Input data:
BEGIN

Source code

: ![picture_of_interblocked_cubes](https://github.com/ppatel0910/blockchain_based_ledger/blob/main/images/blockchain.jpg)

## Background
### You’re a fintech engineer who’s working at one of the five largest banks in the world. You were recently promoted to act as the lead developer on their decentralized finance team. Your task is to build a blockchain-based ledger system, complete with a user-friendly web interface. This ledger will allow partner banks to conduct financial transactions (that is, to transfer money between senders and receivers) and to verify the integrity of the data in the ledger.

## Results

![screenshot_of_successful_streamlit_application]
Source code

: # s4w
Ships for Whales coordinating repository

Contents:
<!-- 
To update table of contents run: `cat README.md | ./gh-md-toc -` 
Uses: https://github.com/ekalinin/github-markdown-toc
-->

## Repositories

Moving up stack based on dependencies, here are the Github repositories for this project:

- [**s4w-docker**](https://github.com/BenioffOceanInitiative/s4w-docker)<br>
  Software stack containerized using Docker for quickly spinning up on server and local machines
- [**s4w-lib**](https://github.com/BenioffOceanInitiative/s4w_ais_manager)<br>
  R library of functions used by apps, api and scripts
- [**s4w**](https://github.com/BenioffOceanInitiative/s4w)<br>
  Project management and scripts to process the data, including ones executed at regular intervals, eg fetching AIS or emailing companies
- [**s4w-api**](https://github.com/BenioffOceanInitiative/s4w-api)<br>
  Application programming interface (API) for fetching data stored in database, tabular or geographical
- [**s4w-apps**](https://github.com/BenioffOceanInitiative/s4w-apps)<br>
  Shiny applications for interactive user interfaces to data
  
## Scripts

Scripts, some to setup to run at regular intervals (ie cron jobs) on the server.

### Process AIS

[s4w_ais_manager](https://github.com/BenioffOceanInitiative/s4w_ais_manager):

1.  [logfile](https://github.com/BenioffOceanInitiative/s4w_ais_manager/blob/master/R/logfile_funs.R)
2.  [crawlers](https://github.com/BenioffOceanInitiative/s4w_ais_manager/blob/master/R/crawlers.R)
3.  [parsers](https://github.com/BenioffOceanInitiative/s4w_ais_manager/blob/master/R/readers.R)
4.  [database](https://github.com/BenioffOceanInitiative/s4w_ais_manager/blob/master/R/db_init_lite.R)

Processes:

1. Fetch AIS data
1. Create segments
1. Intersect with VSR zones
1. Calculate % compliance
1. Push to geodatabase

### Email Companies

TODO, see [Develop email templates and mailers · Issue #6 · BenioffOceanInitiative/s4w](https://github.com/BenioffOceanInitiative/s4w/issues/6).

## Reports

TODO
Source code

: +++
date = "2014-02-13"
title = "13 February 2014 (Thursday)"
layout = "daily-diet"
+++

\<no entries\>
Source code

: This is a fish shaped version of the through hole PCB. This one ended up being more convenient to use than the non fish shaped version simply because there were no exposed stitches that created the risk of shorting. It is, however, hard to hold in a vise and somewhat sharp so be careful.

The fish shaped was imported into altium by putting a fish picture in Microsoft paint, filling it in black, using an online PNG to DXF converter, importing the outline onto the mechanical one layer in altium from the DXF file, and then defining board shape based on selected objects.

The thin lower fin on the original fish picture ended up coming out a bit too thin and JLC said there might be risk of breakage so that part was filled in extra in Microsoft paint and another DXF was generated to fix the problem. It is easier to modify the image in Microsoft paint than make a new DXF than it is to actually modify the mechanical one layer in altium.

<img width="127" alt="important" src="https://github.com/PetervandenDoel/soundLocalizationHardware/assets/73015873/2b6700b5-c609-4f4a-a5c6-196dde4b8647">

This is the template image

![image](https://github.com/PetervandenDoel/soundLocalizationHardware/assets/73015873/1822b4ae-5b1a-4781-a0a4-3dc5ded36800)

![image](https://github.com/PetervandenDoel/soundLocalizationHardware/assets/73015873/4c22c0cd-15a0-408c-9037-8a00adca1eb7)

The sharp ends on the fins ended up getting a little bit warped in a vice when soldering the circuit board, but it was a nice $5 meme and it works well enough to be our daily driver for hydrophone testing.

END
BEGIN

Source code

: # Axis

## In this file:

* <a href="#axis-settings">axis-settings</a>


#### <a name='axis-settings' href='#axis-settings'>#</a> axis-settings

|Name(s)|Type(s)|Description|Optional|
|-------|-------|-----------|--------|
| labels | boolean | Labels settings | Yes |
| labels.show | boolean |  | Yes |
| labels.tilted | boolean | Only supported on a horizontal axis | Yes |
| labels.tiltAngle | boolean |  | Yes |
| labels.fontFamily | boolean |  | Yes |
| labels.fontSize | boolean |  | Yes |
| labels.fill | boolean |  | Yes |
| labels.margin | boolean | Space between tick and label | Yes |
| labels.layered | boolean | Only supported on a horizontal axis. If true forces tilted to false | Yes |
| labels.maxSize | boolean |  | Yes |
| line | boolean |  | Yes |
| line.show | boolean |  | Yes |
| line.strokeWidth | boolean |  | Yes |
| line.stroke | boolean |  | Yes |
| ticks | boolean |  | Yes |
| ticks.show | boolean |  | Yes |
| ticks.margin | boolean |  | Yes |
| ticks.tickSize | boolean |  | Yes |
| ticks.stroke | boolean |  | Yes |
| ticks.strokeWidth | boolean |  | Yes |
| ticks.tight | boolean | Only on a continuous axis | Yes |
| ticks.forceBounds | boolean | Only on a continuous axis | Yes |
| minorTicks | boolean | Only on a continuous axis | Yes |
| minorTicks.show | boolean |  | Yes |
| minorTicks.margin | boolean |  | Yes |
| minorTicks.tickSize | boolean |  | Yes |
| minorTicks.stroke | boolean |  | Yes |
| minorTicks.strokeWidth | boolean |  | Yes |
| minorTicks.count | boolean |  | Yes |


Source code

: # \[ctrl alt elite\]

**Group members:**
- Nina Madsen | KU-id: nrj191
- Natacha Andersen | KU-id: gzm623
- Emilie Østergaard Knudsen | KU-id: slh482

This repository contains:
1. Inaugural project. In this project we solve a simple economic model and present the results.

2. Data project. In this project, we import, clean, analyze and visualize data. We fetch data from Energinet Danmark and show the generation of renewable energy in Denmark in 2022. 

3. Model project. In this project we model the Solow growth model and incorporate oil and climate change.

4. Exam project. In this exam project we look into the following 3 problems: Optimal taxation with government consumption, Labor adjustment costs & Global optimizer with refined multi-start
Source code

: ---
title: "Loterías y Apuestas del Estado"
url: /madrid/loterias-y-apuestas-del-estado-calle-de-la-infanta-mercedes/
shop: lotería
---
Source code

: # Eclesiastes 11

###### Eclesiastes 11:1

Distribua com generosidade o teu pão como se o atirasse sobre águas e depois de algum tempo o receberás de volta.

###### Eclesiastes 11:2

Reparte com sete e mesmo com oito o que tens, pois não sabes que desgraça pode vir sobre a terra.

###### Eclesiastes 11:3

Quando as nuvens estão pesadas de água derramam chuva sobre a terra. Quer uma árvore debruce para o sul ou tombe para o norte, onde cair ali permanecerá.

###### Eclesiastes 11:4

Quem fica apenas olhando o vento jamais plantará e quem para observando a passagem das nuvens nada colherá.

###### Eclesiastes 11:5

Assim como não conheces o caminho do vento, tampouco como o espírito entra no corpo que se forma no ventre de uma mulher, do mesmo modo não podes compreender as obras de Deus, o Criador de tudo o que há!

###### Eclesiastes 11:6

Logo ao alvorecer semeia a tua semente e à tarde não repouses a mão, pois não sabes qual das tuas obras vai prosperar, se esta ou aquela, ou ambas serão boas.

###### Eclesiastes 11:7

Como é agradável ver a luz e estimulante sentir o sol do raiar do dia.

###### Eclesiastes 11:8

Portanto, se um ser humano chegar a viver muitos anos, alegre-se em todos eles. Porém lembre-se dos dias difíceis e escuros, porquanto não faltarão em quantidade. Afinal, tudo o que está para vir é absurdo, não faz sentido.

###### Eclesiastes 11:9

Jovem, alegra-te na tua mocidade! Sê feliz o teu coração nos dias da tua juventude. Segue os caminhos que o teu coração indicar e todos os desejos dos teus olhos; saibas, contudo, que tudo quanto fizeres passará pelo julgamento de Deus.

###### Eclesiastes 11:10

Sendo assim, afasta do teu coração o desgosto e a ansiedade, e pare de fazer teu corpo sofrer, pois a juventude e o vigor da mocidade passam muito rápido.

END
BEGIN

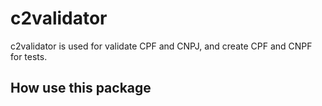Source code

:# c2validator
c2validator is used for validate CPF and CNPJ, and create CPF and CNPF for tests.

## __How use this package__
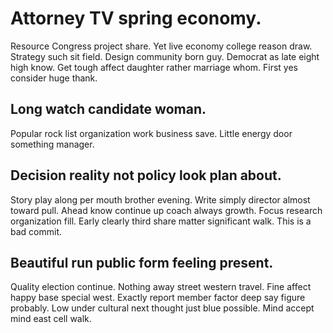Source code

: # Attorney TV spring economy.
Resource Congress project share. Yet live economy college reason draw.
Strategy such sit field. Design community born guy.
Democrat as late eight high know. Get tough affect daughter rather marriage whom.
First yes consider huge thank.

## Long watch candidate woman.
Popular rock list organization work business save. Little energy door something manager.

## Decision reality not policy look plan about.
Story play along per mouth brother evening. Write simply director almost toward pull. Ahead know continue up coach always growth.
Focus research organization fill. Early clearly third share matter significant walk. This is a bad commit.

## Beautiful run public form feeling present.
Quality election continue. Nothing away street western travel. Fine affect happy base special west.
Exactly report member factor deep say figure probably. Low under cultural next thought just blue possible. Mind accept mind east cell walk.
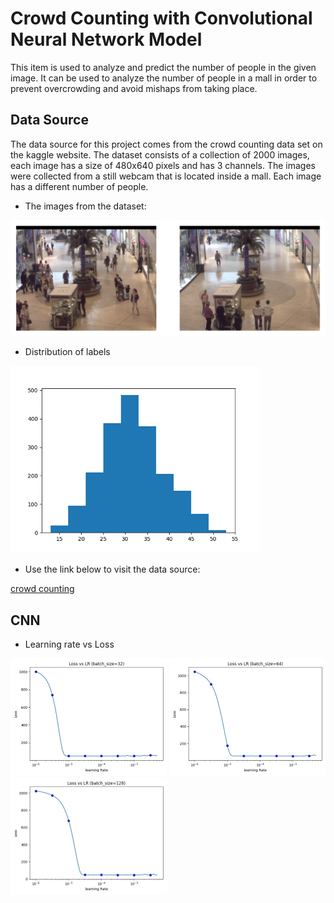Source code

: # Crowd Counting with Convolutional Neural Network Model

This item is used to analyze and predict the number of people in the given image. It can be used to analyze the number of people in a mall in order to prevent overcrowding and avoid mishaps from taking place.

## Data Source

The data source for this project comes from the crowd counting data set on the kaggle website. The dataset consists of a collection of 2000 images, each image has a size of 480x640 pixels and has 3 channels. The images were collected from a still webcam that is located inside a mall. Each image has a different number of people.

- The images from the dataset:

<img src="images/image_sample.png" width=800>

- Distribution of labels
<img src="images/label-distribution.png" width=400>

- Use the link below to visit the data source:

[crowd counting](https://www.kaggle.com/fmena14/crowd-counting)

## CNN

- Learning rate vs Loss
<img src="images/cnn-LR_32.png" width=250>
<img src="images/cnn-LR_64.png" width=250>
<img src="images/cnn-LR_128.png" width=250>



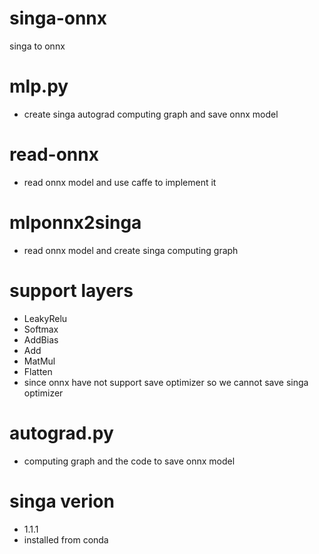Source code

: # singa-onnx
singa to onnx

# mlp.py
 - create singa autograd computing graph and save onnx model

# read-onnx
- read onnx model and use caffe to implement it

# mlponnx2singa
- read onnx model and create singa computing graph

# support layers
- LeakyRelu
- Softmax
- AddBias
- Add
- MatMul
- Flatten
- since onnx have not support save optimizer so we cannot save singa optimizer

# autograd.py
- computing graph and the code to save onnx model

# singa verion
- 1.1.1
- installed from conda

END

All lines in the records above that contain "title" are to be reported.

Response to the exercise:
title = "13 February 2014 (Thursday)"
title: "Loterías y Apuestas del Estado"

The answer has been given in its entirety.